Приехав домой, Грегор продолжал думать о делах. Где, к примеру, рабочие записи деда? Педант во всём остальном, свои тетради лорд Стефан рассовывал по самым разным, подчас неожиданным местам. Помнится, схему силовых потоков для очищения логова стригоев юный тогда Грегор обнаружил между страницами арлезийского авантюрного романа о дворянине‑пирате… Пожалуй, поиски займут весь вечер, и хорошо, если не прихватят часть ночи. Грегор уже и забыл, когда ему доводилось как следует выспаться, но перед наложением защитных чар это непременно следовало сделать. А затем можно и до́лжно поговорить с Эженом Райнгартеном о помощи тому егерскому полку… Не хватало только погубить отличных солдат бездарным руководством!

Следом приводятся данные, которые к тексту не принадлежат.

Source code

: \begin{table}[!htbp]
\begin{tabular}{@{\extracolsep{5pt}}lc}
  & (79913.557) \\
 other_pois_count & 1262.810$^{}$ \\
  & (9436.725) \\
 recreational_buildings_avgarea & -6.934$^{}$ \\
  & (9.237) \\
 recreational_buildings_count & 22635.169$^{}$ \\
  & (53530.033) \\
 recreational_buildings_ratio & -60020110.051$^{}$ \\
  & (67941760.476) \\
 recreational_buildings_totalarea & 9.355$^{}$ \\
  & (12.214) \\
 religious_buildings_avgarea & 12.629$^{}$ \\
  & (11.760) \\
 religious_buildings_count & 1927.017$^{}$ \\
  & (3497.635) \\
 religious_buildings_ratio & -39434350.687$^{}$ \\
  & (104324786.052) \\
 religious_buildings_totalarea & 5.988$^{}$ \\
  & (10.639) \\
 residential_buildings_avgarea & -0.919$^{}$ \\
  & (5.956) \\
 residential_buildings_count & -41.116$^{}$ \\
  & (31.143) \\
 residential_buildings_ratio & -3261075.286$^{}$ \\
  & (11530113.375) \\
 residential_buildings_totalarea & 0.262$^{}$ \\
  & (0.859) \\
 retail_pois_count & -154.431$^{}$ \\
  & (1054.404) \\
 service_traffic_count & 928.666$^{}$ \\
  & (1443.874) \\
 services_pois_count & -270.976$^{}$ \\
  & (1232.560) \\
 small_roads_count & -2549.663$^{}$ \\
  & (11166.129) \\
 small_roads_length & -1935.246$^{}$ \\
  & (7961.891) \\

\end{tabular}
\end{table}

Камердинера, беззвучно возникшего в дверях спальни, Грегор отпустил одним движением брови. Хвала Претёмной, он вполне способен переодеться без помощи прислуги, в отличие от иных лордов, зачастую не подозревающих, где именно в их доме находится гардеробная! А вот размышлениям даже молчаливое присутствие посторонних определённо мешало. Вышколенный слуга исчез в то же мгновение, на зависть любому иллюзорнику, и Грегор сразу о нём забыл. Открыл дверь в малую гардеробную, подошёл к полке с домашними комплектами одежды, потянулся к ближайшей рубашке… И замер, отметив какую‑то неправильность, но от усталости не в силах понять, какую именно.

Закрыл глаза, с силой потёр ноющие виски, снова открыл…

Лента?

На верхней рубашке лежала лента, странно‑узкая, не шире мизинца, шёлковая зелёная ленточка, несуразно короткая… Не годится ни для волос, ни в отделку – не говоря уже о том, что Грегор в жизни не надел бы ничего с подобной отделкой. Так откуда же она здесь взялась, и что это вообще такое?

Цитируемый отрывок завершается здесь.